Anything you type in the telnet session will be holla'ed back to you. Press Ctrl-] and type 'quit' when you're done. You'll notice that your server throws an exception. That's something we could have caught in the holla_back function if we wanted to do some post-connection cleanup (or simply didn't want to log this class of exceptions).

A UDP Server

Let's make a UDP version of our annoying echo server.

UDP, as you likely know, is connectionless. Instead of a connection, datagrams are thrown over the network where maybe someone is listening for them.

Because of this the type of function you will write for a UDPService differs from the TCP version, but only slightly.

# udp_holla_server.py
import diesel

def holla_back():
    while True:
        message = diesel.receive(diesel.datagram)
        shouted_message = message.upper()
        diesel.send(shouted_message)

diesel.quickstart(diesel.UDPService(holla_back, 1234))

The first thing you should notice is that this version of the holla_back function takes no arguments. That's because it gets scheduled as soon as the UDPService is started by diesel. Unless you only want to handle a single datagram, it should loop "forever".

Speaking of datagrams, that's exactly what diesel.receive(diesel.datagram) does. It receives a single datagram from the socket.

Like the TCP version, we convert the received message to uppercase and send the result back. The underlying diesel machinery takes care of sending the shouted_message as a datagram for us. Since this is UDP, we won't know if the other side receives our response. That's how it goes.

Finally, the server setup is just like the TCP Service. We pass our holla_back function and the port to listen on.

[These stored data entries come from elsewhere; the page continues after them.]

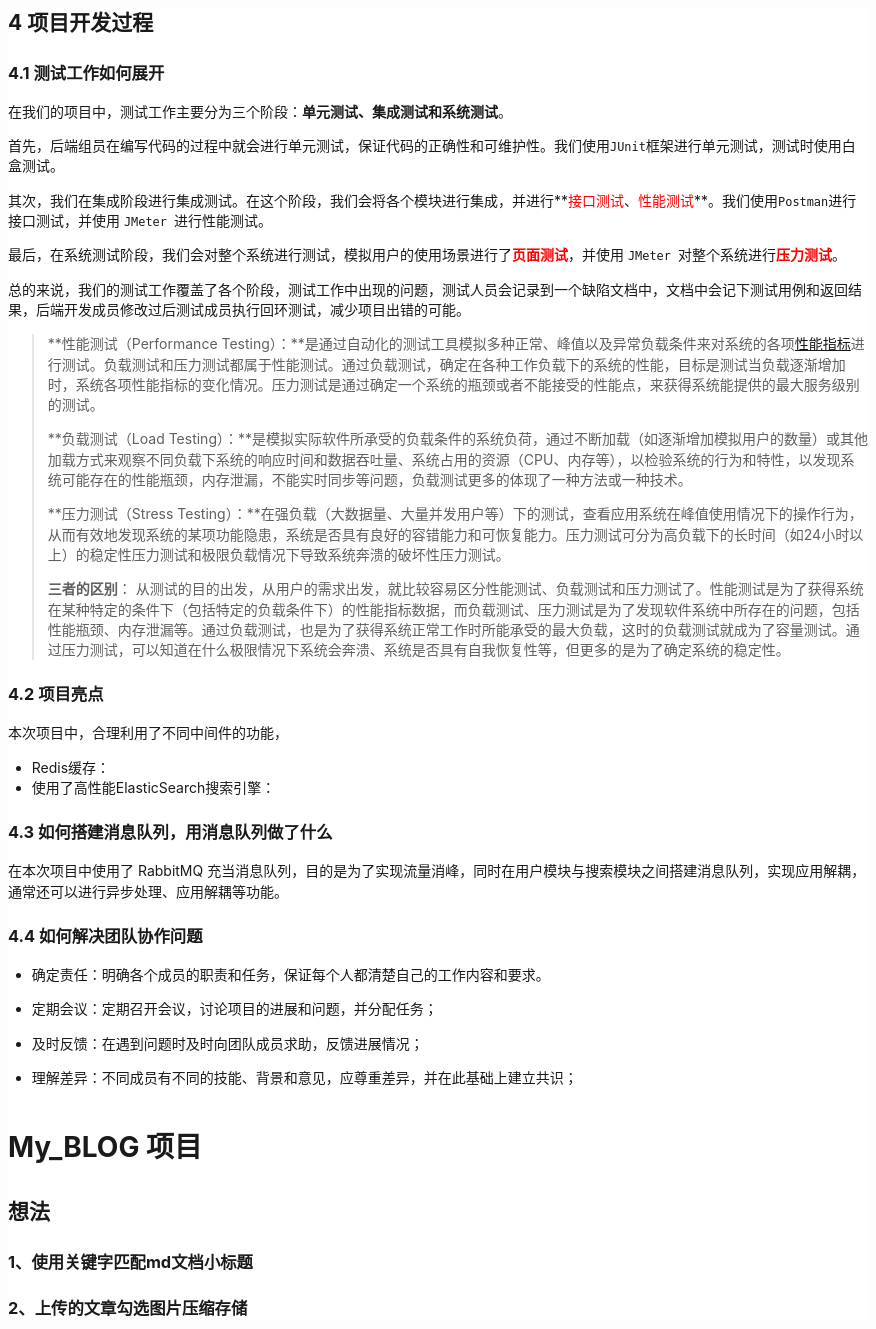 
## 4 项目开发过程

### 4.1 测试工作如何展开

在我们的项目中，测试工作主要分为三个阶段：**单元测试、集成测试和系统测试**。

首先，后端组员在编写代码的过程中就会进行单元测试，保证代码的正确性和可维护性。我们使用`JUnit`框架进行单元测试，测试时使用白盒测试。

其次，我们在集成阶段进行集成测试。在这个阶段，我们会将各个模块进行集成，并进行**<font color='red'>接口测试</font>、<font color='red'>性能测试</font>**。我们使用`Postman`进行接口测试，并使用 `JMeter `进行性能测试。

最后，在系统测试阶段，我们会对整个系统进行测试，模拟用户的使用场景进行了<font color='red'>**页面测试**</font>，并使用 `JMeter `对整个系统进行<font color='red'>**压力测试**</font>。

总的来说，我们的测试工作覆盖了各个阶段，测试工作中出现的问题，测试人员会记录到一个缺陷文档中，文档中会记下测试用例和返回结果，后端开发成员修改过后测试成员执行回环测试，减少项目出错的可能。

> **性能测试（Performance Testing）：**是通过自动化的测试工具模拟多种正常、峰值以及异常负载条件来对系统的各项[性能指标](https://so.csdn.net/so/search?q=性能指标&spm=1001.2101.3001.7020)进行测试。负载测试和压力测试都属于性能测试。通过负载测试，确定在各种工作负载下的系统的性能，目标是测试当负载逐渐增加时，系统各项性能指标的变化情况。压力测试是通过确定一个系统的瓶颈或者不能接受的性能点，来获得系统能提供的最大服务级别的测试。
>
> **负载测试（Load Testing）：**是模拟实际软件所承受的负载条件的系统负荷，通过不断加载（如逐渐增加模拟用户的数量）或其他加载方式来观察不同负载下系统的响应时间和数据吞吐量、系统占用的资源（CPU、内存等），以检验系统的行为和特性，以发现系统可能存在的性能瓶颈，内存泄漏，不能实时同步等问题，负载测试更多的体现了一种方法或一种技术。
>
> **压力测试（Stress Testing）：**在强负载（大数据量、大量并发用户等）下的测试，查看应用系统在峰值使用情况下的操作行为，从而有效地发现系统的某项功能隐患，系统是否具有良好的容错能力和可恢复能力。压力测试可分为高负载下的长时间（如24小时以上）的稳定性压力测试和极限负载情况下导致系统奔溃的破坏性压力测试。
>
> **三者的区别**： 从测试的目的出发，从用户的需求出发，就比较容易区分性能测试、负载测试和压力测试了。性能测试是为了获得系统在某种特定的条件下（包括特定的负载条件下）的性能指标数据，而负载测试、压力测试是为了发现软件系统中所存在的问题，包括性能瓶颈、内存泄漏等。通过负载测试，也是为了获得系统正常工作时所能承受的最大负载，这时的负载测试就成为了容量测试。通过压力测试，可以知道在什么极限情况下系统会奔溃、系统是否具有自我恢复性等，但更多的是为了确定系统的稳定性。

### 4.2 项目亮点

本次项目中，合理利用了不同中间件的功能，

- Redis缓存：
- 使用了高性能ElasticSearch搜索引擎：

### 4.3 如何搭建消息队列，用消息队列做了什么

在本次项目中使用了 RabbitMQ 充当消息队列，目的是为了实现流量消峰，同时在用户模块与搜索模块之间搭建消息队列，实现应用解耦，通常还可以进行异步处理、应用解耦等功能。

### 4.4 如何解决团队协作问题

- 确定责任：明确各个成员的职责和任务，保证每个人都清楚自己的工作内容和要求。

- 定期会议：定期召开会议，讨论项目的进展和问题，并分配任务；
- 及时反馈：在遇到问题时及时向团队成员求助，反馈进展情况；
- 理解差异：不同成员有不同的技能、背景和意见，应尊重差异，并在此基础上建立共识；

# My_BLOG 项目

## 想法

### 1、使用关键字匹配md文档小标题

### 2、上传的文章勾选图片压缩存储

You're going to have to wait for the section on writing clients to try this example out. Happily, that section is next.

A UDP Client

# udp_holla_client.py
import diesel

class HollaClient(diesel.UDPClient):
    @diesel.call
    def holla(self, message):
        diesel.send(message + '\r\n')
        evt, data = diesel.first(sleep=5, datagram=True)
        if evt == 'sleep':
            data = 'nothing :-('
        return data.strip()

if __name__ == '__main__':
    def demo():
        client = HollaClient('localhost', 1234)
        with client:
            while True:
                msg = raw_input('message> ')
                print "reply> %s" % client.holla(msg)

    diesel.quickstart(demo)

We start off by subclassing diesel.UDPClient, and define a single method to implement the protocol. The holla method sends the passed in message as a datagram and waits for a response.

It uses diesel.first() to wait for the first of a given list of conditions. In this case, we use sleep=5 to wake the holla method after 5 seconds if it doesn't receive a datagram. datagram=True tells it what else to wait for. You can read more about the first() function in the reference.

We handle the case where first() was triggered by the sleep condition by returning a clever failure string. The whole reason for doing this is that our datagram might not have been received and we don't want to block forever waiting for a response.

The holla method finally returns the data.

The last section of code is a small function to demo the use of the HollaClient. It continually prompts the user for a message and prints the response from the UDP server.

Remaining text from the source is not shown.